Friday 23 September 2022, a day that will live in infamy, was the culmination of changes which will impoverish younger people, argues Angus Hanton, IF Co-founder.
Interest rates up
Most strikingly, interest rates shot up which squeezed borrowers and will be particularly difficult for younger people with mortgages. Younger people will often have taken on debts which were for high proportions of the purchase price – high loan-to-value (LVT) ratios – and required them to pay high proportions of their post-tax incomes for interest payments.
The interest rate increases triggered on 23 September created a short-fuse time bomb which will hit each borrower at the point in the year when their repayments are reset. For those looking to buy their first home it is likely that these higher interest rates will have made a purchase unaffordable even if banks had not withdrawn their mortgage offerings. So younger people will remain as tenants. There is also a serious risk for these young people that their rents will be pushed up by landlords who have more expensive borrowings and who are under financial pressure themselves.
Devaluation of the pound sterling
The other big change on 23 September was the devaluation of the pound sterling. This will make the majority of goods dearer as their cost in sterling has increased because Euros or Dollars became more expensive to buy. The knock-on effect of higher inflation for everyone is a sharp reduction in what can be bought with any disposable income. Another aspect of this is the increase in fuel bills where the capping of the cost of energy feels like a short-term fix to ease the population into longer-term higher energy prices.
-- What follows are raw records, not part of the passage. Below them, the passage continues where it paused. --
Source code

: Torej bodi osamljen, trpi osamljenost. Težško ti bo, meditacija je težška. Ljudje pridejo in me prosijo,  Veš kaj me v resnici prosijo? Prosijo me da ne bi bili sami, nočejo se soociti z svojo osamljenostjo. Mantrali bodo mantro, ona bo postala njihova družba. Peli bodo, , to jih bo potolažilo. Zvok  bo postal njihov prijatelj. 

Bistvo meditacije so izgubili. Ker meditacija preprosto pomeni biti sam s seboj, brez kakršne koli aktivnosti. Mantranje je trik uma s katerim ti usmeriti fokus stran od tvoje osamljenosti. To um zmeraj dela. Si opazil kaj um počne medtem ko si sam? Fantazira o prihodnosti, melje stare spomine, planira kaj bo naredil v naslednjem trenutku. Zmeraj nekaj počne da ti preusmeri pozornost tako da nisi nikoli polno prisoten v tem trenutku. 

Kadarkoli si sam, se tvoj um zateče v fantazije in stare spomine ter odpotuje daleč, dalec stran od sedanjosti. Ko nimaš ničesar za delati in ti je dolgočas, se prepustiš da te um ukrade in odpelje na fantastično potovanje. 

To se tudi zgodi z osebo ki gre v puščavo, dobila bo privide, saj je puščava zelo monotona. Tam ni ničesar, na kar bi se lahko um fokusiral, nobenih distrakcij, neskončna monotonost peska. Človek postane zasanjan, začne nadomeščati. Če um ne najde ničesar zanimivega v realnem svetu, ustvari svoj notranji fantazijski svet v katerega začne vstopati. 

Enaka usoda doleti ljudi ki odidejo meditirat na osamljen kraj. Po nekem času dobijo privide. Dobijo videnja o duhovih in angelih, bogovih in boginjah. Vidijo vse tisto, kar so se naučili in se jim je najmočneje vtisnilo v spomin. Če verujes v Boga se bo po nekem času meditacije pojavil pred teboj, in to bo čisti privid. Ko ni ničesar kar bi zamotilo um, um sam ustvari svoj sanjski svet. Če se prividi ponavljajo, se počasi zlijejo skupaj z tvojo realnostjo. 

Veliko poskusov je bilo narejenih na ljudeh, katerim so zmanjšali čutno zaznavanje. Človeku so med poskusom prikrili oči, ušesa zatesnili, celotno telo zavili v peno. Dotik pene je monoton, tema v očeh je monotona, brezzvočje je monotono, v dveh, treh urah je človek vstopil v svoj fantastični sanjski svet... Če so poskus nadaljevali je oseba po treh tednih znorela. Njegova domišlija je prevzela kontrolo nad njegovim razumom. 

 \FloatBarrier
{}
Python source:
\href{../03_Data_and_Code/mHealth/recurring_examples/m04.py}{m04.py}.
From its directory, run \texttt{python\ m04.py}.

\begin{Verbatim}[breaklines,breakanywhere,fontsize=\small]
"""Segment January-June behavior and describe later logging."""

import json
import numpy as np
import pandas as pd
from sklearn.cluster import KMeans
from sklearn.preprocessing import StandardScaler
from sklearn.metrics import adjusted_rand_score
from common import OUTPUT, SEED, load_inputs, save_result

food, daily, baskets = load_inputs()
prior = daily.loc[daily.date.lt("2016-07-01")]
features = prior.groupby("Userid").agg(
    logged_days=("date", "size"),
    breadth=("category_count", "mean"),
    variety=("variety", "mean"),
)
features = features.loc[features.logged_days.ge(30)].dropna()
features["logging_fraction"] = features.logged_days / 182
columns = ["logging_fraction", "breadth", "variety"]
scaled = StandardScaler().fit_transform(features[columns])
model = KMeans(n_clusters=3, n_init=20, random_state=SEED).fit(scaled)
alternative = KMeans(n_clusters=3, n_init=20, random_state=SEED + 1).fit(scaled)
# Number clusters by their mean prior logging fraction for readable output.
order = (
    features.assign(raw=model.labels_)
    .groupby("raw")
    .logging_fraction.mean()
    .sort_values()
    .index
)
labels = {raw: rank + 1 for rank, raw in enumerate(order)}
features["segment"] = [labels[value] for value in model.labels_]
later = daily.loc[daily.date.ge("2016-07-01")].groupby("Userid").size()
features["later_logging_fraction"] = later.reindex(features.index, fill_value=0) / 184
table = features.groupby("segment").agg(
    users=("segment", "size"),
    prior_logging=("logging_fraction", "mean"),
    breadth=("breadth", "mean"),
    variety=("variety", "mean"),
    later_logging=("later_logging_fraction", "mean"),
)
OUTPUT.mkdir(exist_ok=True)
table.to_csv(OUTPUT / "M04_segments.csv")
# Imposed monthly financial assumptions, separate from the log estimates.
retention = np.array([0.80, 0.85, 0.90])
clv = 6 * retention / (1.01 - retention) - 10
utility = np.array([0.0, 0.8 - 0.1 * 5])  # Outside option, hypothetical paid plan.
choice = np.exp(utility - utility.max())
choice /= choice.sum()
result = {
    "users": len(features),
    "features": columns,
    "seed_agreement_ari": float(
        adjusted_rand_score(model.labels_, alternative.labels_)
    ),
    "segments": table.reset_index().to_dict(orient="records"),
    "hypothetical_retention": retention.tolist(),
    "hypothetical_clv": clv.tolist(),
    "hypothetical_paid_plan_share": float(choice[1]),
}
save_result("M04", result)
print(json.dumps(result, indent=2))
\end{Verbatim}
Tax cuts are really tax increases
The much-trailed and trumpeted tax cuts, which appeared to be good news on 23 September, turn out to be a mirage when you look at the numbers. Young people will have noticed the small cuts in National Insurance contributions (NICs), which is a tax in all but name, and the one percent reduction in the basic rate of income tax.
However, younger generations are much less likely to have worked out how inflation will speedily erode the value of their Personal Allowances. If inflation halves the real value of money over the next 4 years, the effect of this will be that – in 2022 pounds – the Personal Allowance will be cut to about £6,000 and the level at which earners pay the higher 40% income tax will reduce to about £25,000 (in 2022 equivalent money). The result is that, despite the rhetoric, there will be a real tax increase for young people over the next few years.
Older people will also be hit by some of these changes, so there is a general impoverishment of the population and its origins will be traced back to 2022. But the important thing is that it is hardest on those who have least in the way of savings, who mostly pay rent and who face high taxes on their earned income. That mostly means young people and young families.
All of the above combine to further reduce intergenerational fairness, rather than the “prosperity for all people and future generations”, promised by the new Prime Minister on the steps of 10 Downing Street when she took office on 3 September 2022. Instead, younger generations will be on the hook once again by subsidising the wealthier old, through higher taxation and inflation, and this is after more than a decade of stagnation and/or decline in younger generations’ prospects. We need a new social contract that invests instead of taking from the young rather than the empty rhetoric promised by the new Prime Minister.